(Records from a data collection)

━━━━━━━━━━━━━━━━━━━━

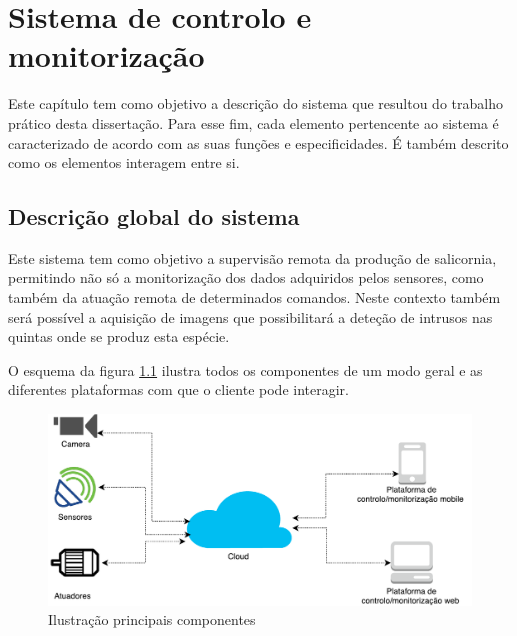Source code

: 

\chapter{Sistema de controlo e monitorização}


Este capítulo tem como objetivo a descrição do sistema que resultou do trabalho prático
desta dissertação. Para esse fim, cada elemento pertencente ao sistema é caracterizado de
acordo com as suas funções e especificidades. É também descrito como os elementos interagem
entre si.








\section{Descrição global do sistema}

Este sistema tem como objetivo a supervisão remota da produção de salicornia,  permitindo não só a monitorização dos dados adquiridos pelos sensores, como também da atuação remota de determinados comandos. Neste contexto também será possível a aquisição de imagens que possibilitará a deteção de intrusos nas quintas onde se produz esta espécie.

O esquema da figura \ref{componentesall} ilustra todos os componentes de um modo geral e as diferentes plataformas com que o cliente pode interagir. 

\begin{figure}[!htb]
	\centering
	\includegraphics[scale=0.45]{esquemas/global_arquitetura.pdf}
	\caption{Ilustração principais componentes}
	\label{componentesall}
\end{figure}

━━━━━━━━━━━━━━━━━━━━

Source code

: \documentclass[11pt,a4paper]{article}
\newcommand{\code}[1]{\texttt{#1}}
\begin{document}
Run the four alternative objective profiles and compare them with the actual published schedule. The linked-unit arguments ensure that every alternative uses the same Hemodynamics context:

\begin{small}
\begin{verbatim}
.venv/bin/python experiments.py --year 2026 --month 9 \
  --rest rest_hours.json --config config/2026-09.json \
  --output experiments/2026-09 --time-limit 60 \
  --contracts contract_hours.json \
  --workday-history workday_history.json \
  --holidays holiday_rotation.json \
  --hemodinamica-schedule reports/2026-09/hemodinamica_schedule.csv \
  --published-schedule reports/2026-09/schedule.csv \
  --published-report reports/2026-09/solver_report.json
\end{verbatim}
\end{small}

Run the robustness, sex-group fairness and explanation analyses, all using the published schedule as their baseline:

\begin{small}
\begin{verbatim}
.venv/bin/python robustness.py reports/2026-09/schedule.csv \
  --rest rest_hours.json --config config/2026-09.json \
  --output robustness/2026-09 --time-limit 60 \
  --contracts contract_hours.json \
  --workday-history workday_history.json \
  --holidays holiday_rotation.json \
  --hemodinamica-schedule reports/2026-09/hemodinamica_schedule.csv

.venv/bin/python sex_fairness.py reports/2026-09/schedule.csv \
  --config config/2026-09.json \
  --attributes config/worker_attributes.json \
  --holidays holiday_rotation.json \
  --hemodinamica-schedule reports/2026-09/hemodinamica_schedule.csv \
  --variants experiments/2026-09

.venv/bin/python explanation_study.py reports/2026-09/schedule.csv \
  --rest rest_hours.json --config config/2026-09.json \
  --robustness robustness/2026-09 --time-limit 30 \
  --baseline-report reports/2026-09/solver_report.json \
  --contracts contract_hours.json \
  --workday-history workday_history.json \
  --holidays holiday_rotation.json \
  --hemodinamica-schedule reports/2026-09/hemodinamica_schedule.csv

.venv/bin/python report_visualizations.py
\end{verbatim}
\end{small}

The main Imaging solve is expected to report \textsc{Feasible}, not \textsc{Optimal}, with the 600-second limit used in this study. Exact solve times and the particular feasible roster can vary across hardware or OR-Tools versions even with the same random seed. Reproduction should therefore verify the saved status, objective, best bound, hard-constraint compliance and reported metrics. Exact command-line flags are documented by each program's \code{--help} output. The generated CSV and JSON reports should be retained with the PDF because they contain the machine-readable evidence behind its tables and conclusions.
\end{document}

━━━━━━━━━━━━━━━━━━━━

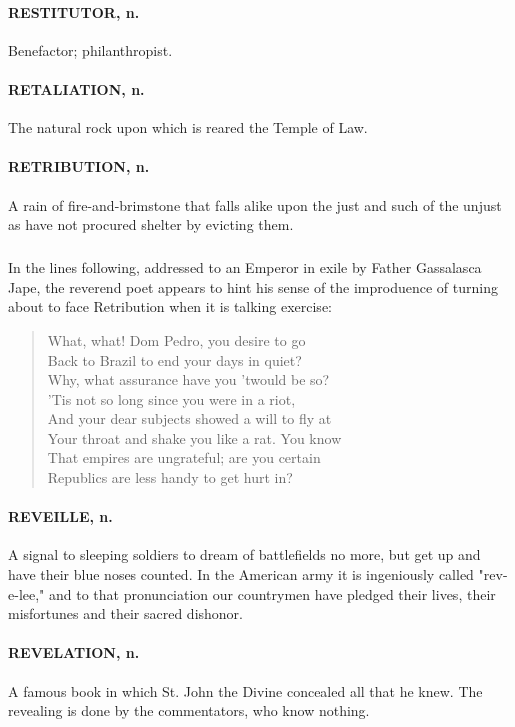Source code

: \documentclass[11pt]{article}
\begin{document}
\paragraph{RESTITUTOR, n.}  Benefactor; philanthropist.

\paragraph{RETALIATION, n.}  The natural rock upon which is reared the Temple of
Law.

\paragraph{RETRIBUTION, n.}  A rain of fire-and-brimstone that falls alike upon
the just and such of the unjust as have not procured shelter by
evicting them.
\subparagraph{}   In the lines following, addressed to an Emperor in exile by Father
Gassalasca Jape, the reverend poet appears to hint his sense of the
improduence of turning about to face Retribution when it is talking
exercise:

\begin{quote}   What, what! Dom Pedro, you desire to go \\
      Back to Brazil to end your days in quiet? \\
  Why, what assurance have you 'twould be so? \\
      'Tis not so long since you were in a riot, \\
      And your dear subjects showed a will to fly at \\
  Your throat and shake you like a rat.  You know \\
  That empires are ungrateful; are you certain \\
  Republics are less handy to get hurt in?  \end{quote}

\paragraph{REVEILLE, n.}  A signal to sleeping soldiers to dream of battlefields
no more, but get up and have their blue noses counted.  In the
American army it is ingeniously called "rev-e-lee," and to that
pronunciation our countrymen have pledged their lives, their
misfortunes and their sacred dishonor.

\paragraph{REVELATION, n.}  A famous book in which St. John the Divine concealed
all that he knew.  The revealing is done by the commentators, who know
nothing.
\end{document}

━━━━━━━━━━━━━━━━━━━━

WHAT IS REQUIRED:
List the lines of the records where "which" occurs.

PROBLEM SOLUTION:
\paragraph{RETALIATION, n.}  The natural rock upon which is reared the Temple of
\paragraph{REVELATION, n.}  A famous book in which St. John the Divine concealed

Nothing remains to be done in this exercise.